In the past we have therefore taken it as a given that resampling is a non-optional requirement. However, we have since then experienced a multitude of problems with this, ranging from simple bugs to complex and hard to maintain code. More importantly, the resulting plots are unpredictable and not faithful to the actual data. Concrete problems are:
Infinite zoom with event data is not useful and led to considerations on a different (more complicated) mechanism, such as stopping the resampling at a specific level or providing additional user-control over the resampling steps.
Log-scale plots should use log bins to be truly useful, but is appears to be non-trivial to implement.
Picking values for the profile view has unpredictable and misleading values depending on zoom level. This has been improved in the recent refactor by growing the bounds of the selection to the underlying data bins, but the solution is incomplete since it does not resolve the problem when multiple data bins contribute to a display pixel.
Complex code related to resampling throughout the plotting code. While the actual resampling bit is encapsulated in
ResamplingModel
there is a significant number of complications ranging from custom handling of bounds on zoom event to handling of coord/axis tic labels.Misleading display of data values, which are integrated over display pixel rather than data pixel (as a consequence, the values change with zoom level).

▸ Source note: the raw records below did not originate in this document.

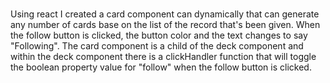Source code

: #

Using react I created a card component can dynamically that can generate any number of cards base on the list of the record that's been given. When the follow button is clicked, the button color and the text changes to say "Following". The card component is a child of the deck component and within the deck component there is a clickHandler function that will toggle the  boolean property value for "follow" when the follow button is clicked.
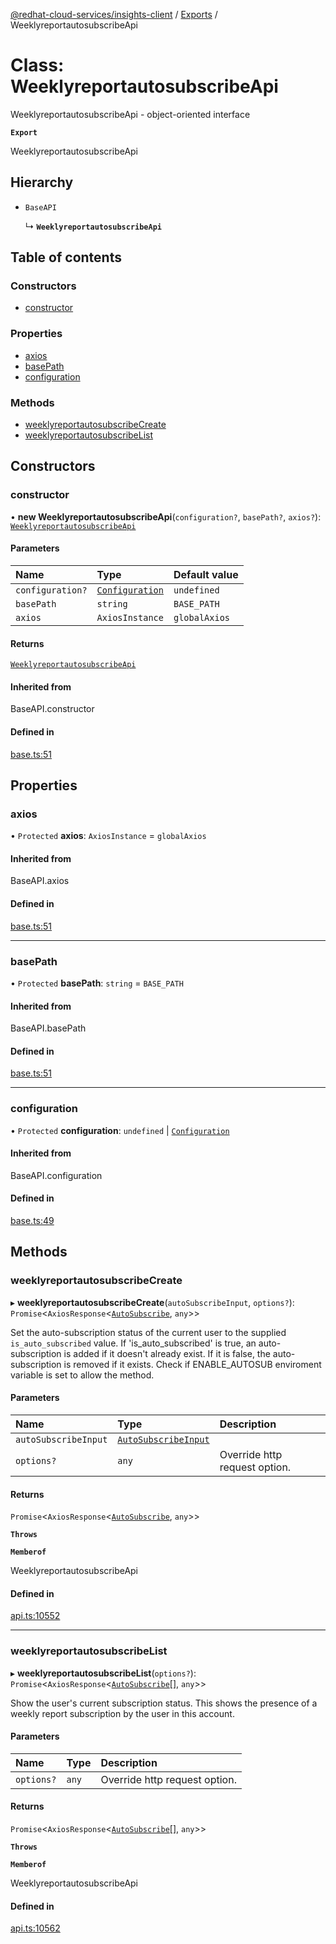 [@redhat-cloud-services/insights-client](../README.md) / [Exports](../modules.md) / WeeklyreportautosubscribeApi

# Class: WeeklyreportautosubscribeApi

WeeklyreportautosubscribeApi - object-oriented interface

**`Export`**

WeeklyreportautosubscribeApi

## Hierarchy

- `BaseAPI`

  ↳ **`WeeklyreportautosubscribeApi`**

## Table of contents

### Constructors

- [constructor](WeeklyreportautosubscribeApi.md#constructor)

### Properties

- [axios](WeeklyreportautosubscribeApi.md#axios)
- [basePath](WeeklyreportautosubscribeApi.md#basepath)
- [configuration](WeeklyreportautosubscribeApi.md#configuration)

### Methods

- [weeklyreportautosubscribeCreate](WeeklyreportautosubscribeApi.md#weeklyreportautosubscribecreate)
- [weeklyreportautosubscribeList](WeeklyreportautosubscribeApi.md#weeklyreportautosubscribelist)

## Constructors

### constructor

• **new WeeklyreportautosubscribeApi**(`configuration?`, `basePath?`, `axios?`): [`WeeklyreportautosubscribeApi`](WeeklyreportautosubscribeApi.md)

#### Parameters

| Name | Type | Default value |
| :------ | :------ | :------ |
| `configuration?` | [`Configuration`](Configuration.md) | `undefined` |
| `basePath` | `string` | `BASE_PATH` |
| `axios` | `AxiosInstance` | `globalAxios` |

#### Returns

[`WeeklyreportautosubscribeApi`](WeeklyreportautosubscribeApi.md)

#### Inherited from

BaseAPI.constructor

#### Defined in

[base.ts:51](https://github.com/RedHatInsights/javascript-clients/blob/main/packages/insights/base.ts#L51)

## Properties

### axios

• `Protected` **axios**: `AxiosInstance` = `globalAxios`

#### Inherited from

BaseAPI.axios

#### Defined in

[base.ts:51](https://github.com/RedHatInsights/javascript-clients/blob/main/packages/insights/base.ts#L51)

___

### basePath

• `Protected` **basePath**: `string` = `BASE_PATH`

#### Inherited from

BaseAPI.basePath

#### Defined in

[base.ts:51](https://github.com/RedHatInsights/javascript-clients/blob/main/packages/insights/base.ts#L51)

___

### configuration

• `Protected` **configuration**: `undefined` \| [`Configuration`](Configuration.md)

#### Inherited from

BaseAPI.configuration

#### Defined in

[base.ts:49](https://github.com/RedHatInsights/javascript-clients/blob/main/packages/insights/base.ts#L49)

## Methods

### weeklyreportautosubscribeCreate

▸ **weeklyreportautosubscribeCreate**(`autoSubscribeInput`, `options?`): `Promise`\<`AxiosResponse`\<[`AutoSubscribe`](../interfaces/AutoSubscribe.md), `any`\>\>

Set the auto-subscription status of the current user to the supplied `is_auto_subscribed` value.  If \'is_auto_subscribed\' is true, an auto-subscription is added if it doesn\'t already exist.  If it is false, the auto-subscription is removed if it exists.  Check if ENABLE_AUTOSUB enviroment variable is set to allow the method.

#### Parameters

| Name | Type | Description |
| :------ | :------ | :------ |
| `autoSubscribeInput` | [`AutoSubscribeInput`](../interfaces/AutoSubscribeInput.md) |  |
| `options?` | `any` | Override http request option. |

#### Returns

`Promise`\<`AxiosResponse`\<[`AutoSubscribe`](../interfaces/AutoSubscribe.md), `any`\>\>

**`Throws`**

**`Memberof`**

WeeklyreportautosubscribeApi

#### Defined in

[api.ts:10552](https://github.com/RedHatInsights/javascript-clients/blob/main/packages/insights/api.ts#L10552)

___

### weeklyreportautosubscribeList

▸ **weeklyreportautosubscribeList**(`options?`): `Promise`\<`AxiosResponse`\<[`AutoSubscribe`](../interfaces/AutoSubscribe.md)[], `any`\>\>

Show the user\'s current subscription status.  This shows the presence of a weekly report subscription by the user in this account.

#### Parameters

| Name | Type | Description |
| :------ | :------ | :------ |
| `options?` | `any` | Override http request option. |

#### Returns

`Promise`\<`AxiosResponse`\<[`AutoSubscribe`](../interfaces/AutoSubscribe.md)[], `any`\>\>

**`Throws`**

**`Memberof`**

WeeklyreportautosubscribeApi

#### Defined in

[api.ts:10562](https://github.com/RedHatInsights/javascript-clients/blob/main/packages/insights/api.ts#L10562)
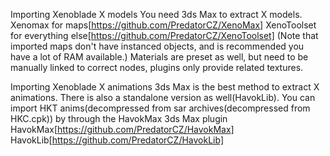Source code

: Importing Xenoblade X models
You need 3ds Max to extract X models.
Xenomax for maps[https://github.com/PredatorCZ/XenoMax]
XenoToolset for everything else[https://github.com/PredatorCZ/XenoToolset]
(Note that imported maps don't have instanced objects, and is recommended you have a lot of RAM available.)
Materials are preset as well, but need to be manually linked to correct nodes, plugins only provide related textures.

Importing Xenoblade X animations
3ds Max is the best method to extract X animations. There is also a standalone version as well(HavokLib).
You can import HKT anims(decompressed from sar archives(decompressed from HKC.cpk)) by through the HavokMax 3ds Max plugin
HavokMax[https://github.com/PredatorCZ/HavokMax]
HavokLib[https://github.com/PredatorCZ/HavokLib]
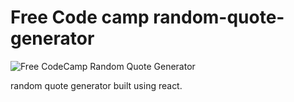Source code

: # Free Code camp random-quote-generator

![Free CodeCamp Random Quote Generator](/assets/random-quote-genrator.png)

random quote generator built using react.


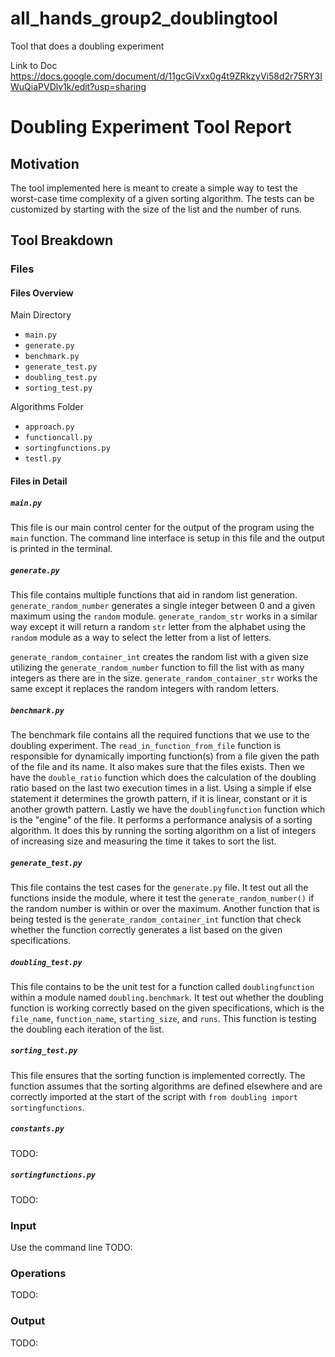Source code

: # all_hands_group2_doublingtool
Tool that does a doubling experiment

Link to Doc https://docs.google.com/document/d/11gcGiVxx0g4t9ZRkzyVi58d2r75RY3IWuQiaPVDlv1k/edit?usp=sharing 

# Doubling Experiment Tool Report

## Motivation 

The tool implemented here is meant to create a simple way to test the worst-case time complexity of a given sorting algorithm. The tests can be customized by starting with the size of the list and the number of runs.

## Tool Breakdown

### Files

#### Files Overview
 
 Main Directory 
- `main.py`
- `generate.py`
- `benchmark.py`
- `generate_test.py`
- `doubling_test.py`
- `sorting_test.py`

Algorithms Folder
- `approach.py`
- `functioncall.py`
- `sortingfunctions.py`
- `testl.py`

#### Files in Detail

##### `main.py`

This file is our main control center for the output of the program using the `main` function. The command line interface is setup in this file and the output is printed in the terminal.

##### `generate.py`

This file contains multiple functions that aid in random list generation. `generate_random_number` generates a single integer between 0 and a given maximum using the `random` module. `generate_random_str` works in a similar way except it will return a random `str` letter from the alphabet using the `random` module as a way to select the letter from a list of letters.

`generate_random_container_int` creates the random list with a given size utilizing the `generate_random_number` function to fill the list with as many integers as there are in the size. `generate_random_container_str` works the same except it replaces the random integers with random letters.

##### `benchmark.py`

The benchmark file contains all the required functions that we use to the doubling experiment. The `read_in_function_from_file` function is responsible for dynamically importing function(s) from a file given the path of the file and its name. It also makes sure that the files exists. Then we have the `double_ratio` function which does the calculation of the doubling ratio based on the last two execution times in a list. Using a simple if else statement it determines the growth pattern, if it is linear, constant or it is another growth pattern. Lastly we have the `doublingfunction` function which is the "engine" of the file. It performs a performance analysis of a sorting algorithm. It does this by running the sorting algorithm on a list of integers of increasing size and measuring the time it takes to sort the list.

##### `generate_test.py`

This file contains the test cases for the `generate.py` file. It test out all the functions inside the module, where it test the `generate_random_number()` if the random number is within or over the maximum. Another function that is being tested is the `generate_random_container_int` function that check whether the function correctly generates a list based on the given specifications.

##### `doubling_test.py`

This file contains to be the unit test for a function called `doublingfunction` within a module named `doubling.benchmark`. It test out whether the doubling function is working correctly based on the given specifications, which is the `file_name`, `function_name`, `starting_size`, and `runs`. This function is testing the doubling each iteration of the list.

##### `sorting_test.py`

This file ensures that the sorting function is implemented correctly. The function assumes that the sorting algorithms are defined elsewhere and are correctly imported at the start of the script with `from doubling import sortingfunctions`.

##### `constants.py`

TODO:

##### `sortingfunctions.py`

TODO:

### Input

Use the command line TODO:

### Operations

TODO:

### Output

TODO:
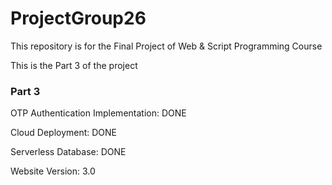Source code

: # ProjectGroup26
This repository is for the Final Project of Web &amp; Script Programming Course 

This is the Part 3 of the project

### Part 3
OTP Authentication Implementation: DONE

Cloud Deployment: DONE

Serverless Database: DONE

Website Version: 3.0
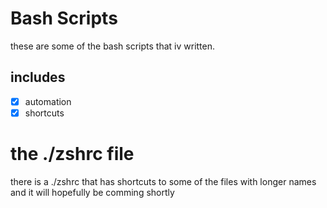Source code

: # Bash Scripts

these are some of the bash scripts that iv written. <br>
## includes
- [x] automation
- [x] shortcuts 

# the ./zshrc file

there is a ./zshrc that has shortcuts to some of the files with longer names and it will hopefully be comming shortly
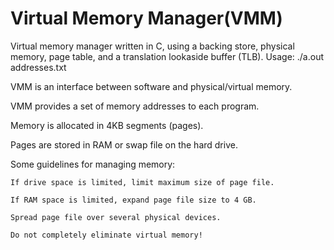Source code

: Virtual Memory Manager(VMM)
==

Virtual memory manager written in C, using a backing store, physical memory, page table, and a translation lookaside buffer (TLB).
Usage: ./a.out addresses.txt




VMM is an interface between software and physical/virtual memory.

VMM provides a set of memory addresses to each program.

Memory is allocated in 4KB segments (pages).

Pages are stored in RAM or swap file on the hard drive.

Some guidelines for managing memory:

    If drive space is limited, limit maximum size of page file.

    If RAM space is limited, expand page file size to 4 GB.

    Spread page file over several physical devices.

    Do not completely eliminate virtual memory!
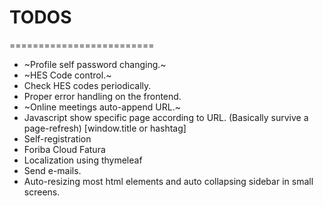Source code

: # TODOS
=========================
* ~Profile self password changing.~
* ~HES Code control.~
* Check HES codes periodically.
* Proper error handling on the frontend.
* ~Online meetings auto-append URL.~
* Javascript show specific page according to URL. (Basically survive a page-refresh) [window.title or hashtag]
* Self-registration
* Foriba Cloud Fatura
* Localization using thymeleaf
* Send e-mails.
* Auto-resizing most html elements and auto collapsing sidebar in small screens.

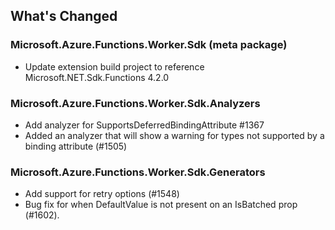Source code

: ## What's Changed

<!-- Please add your release notes in the following format:
- My change description (#PR/#issue)
-->

### Microsoft.Azure.Functions.Worker.Sdk <version> (meta package)

- Update extension build project to reference Microsoft.NET.Sdk.Functions 4.2.0

### Microsoft.Azure.Functions.Worker.Sdk.Analyzers <version>

- Add analyzer for SupportsDeferredBindingAttribute #1367
- Added an analyzer that will show a warning for types not supported by a binding attribute (#1505)

### Microsoft.Azure.Functions.Worker.Sdk.Generators <version>

- Add support for retry options (#1548)
- Bug fix for when DefaultValue is not present on an IsBatched prop (#1602).
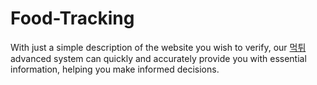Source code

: # Food-Tracking
With just a simple description of the website you wish to verify, our [먹튀](https://www.toto-system.com/) advanced system can quickly and accurately provide you with essential information, helping you make informed decisions.
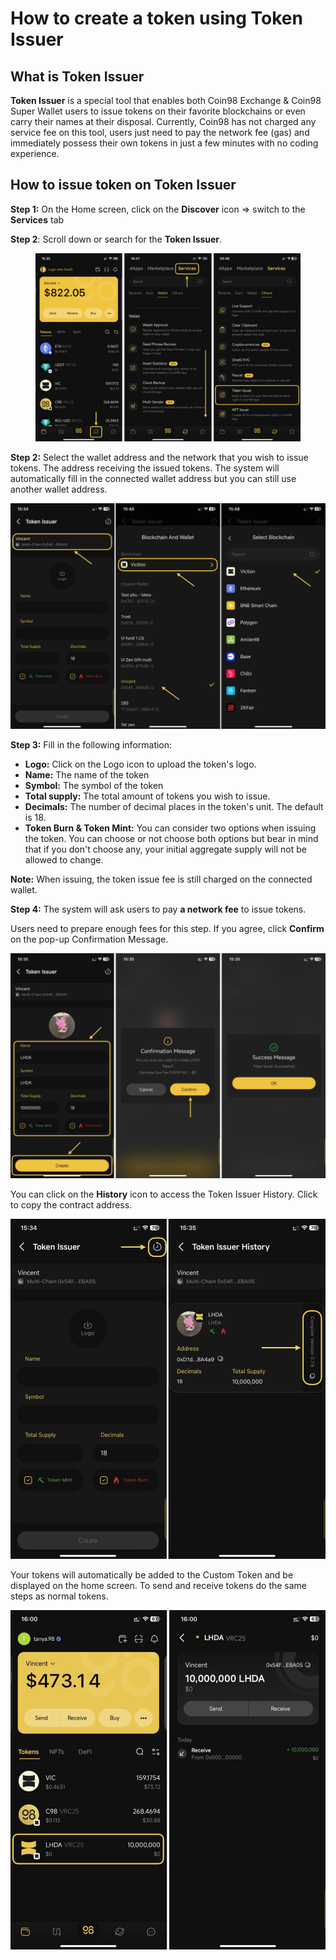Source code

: # How to create a token using Token Issuer

## **What is Token Issuer** <a href="#pqyv0s6kft9e" id="pqyv0s6kft9e"></a>

**Token Issuer** is a special tool that enables both Coin98 Exchange & Coin98 Super Wallet users to issue tokens on their favorite blockchains or even carry their names at their disposal. Currently, Coin98 has not charged any service fee on this tool, users just need to pay the network fee (gas) and immediately possess their own tokens in just a few minutes with no coding experience.

## **How to issue token on Token Issuer** <a href="#id-1axl8zdk40nb" id="id-1axl8zdk40nb"></a>

**Step 1:** On the Home screen, click on the **Discover** icon => switch to the **Services** tab

**Step 2**: Scroll down or search for the **Token Issuer**.

<figure><img src="../../../../.gitbook/assets/0 (15).png" alt=""><figcaption></figcaption></figure>

**Step 2:** Select the wallet address and the network that you wish to issue tokens. The address receiving the issued tokens. The system will automatically fill in the connected wallet address but you can still use another wallet address.

![](<../../../../.gitbook/assets/1 (14).png>)

**Step 3:** Fill in the following information:

* **Logo:** Click on the Logo icon to upload the token's logo.
* **Name:** The name of the token
* **Symbol:** The symbol of the token
* **Total supply:** The total amount of tokens you wish to issue.
* **Decimals:** The number of decimal places in the token's unit. The default is 18.
* **Token Burn & Token Mint:** You can consider two options when issuing the token. You can choose or not choose both options but bear in mind that if you don't choose any, your initial aggregate supply will not be allowed to change.

**Note:** When issuing, the token issue fee is still charged on the connected wallet.

**Step 4:** The system will ask users to pay **a network fee** to issue tokens.

Users need to prepare enough fees for this step. If you agree, click **Confirm** on the pop-up Confirmation Message.

![](<../../../../.gitbook/assets/2 (13).png>)

You can click on the **History** icon to access the Token Issuer History. Click to copy the contract address.

![](<../../../../.gitbook/assets/3 (11).png>)

Your tokens will automatically be added to the Custom Token and be displayed on the home screen. To send and receive tokens do the same steps as normal tokens.

![](<../../../../.gitbook/assets/4 (8).png>)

Resampling may be done using a “sum” or “mean” mode. In many cases this can be determined from the physical unit of the data, and the implementation “guessed” the correct mode on this. This is however not foolproof and the behavior was visible to the user only in GUI elements, i.e., not in static or saved figures.
Complicated handling of datetimes that also affects resampling.
Glitches and extremely small bin values from barely overlapping data and display pixels lead to unreadable plots with extremely large color scales.
Scientifically any plot generated with resampling is not usable, e.g., for publications.
Decision#
Remove automatic resampling and binning from the plot function.
Consequences#
Positive:#
Faithful representation of data.
Simpler and more maintainable code.
Negative:#
Breaking change to current behavior will temporarily affect users.
User has to be more explicit, in particular when plotting binned data. A new and convenient API for this is under development.
Plots with very long dimensions cannot be created directly. The user needs to resample themselves. We see this requirement mainly as an artifact from users used to old software and its inflexibilities, as well as applications from times when neutron scattering instruments had very few pixels. With modern highly pixelated instruments these plots likely have very limited use.